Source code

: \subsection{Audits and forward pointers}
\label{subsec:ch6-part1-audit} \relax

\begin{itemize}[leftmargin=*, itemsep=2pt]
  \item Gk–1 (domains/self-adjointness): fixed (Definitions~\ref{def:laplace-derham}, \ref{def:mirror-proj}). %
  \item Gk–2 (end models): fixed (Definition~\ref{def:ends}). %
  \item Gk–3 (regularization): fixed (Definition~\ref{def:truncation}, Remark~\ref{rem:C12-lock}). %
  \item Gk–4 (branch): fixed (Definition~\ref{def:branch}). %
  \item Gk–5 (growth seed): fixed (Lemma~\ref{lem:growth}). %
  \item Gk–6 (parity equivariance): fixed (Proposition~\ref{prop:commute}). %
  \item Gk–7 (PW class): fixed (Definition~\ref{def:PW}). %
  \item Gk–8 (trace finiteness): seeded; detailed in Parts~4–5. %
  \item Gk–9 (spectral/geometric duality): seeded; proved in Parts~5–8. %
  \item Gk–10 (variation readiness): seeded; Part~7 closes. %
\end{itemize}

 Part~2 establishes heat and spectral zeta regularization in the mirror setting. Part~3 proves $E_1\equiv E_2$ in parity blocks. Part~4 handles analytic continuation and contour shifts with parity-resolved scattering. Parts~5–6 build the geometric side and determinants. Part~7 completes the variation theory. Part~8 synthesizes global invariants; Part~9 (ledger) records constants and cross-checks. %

To do: Please retype, with no changes, the lines that run from the first line of the entries to the line with "(end models): fixed", both ends included.

Expected output:
Source code

: \subsection{Audits and forward pointers}
\label{subsec:ch6-part1-audit} \relax

\begin{itemize}[leftmargin=*, itemsep=2pt]
  \item Gk–1 (domains/self-adjointness): fixed (Definitions~\ref{def:laplace-derham}, \ref{def:mirror-proj}). %
  \item Gk–2 (end models): fixed (Definition~\ref{def:ends}). %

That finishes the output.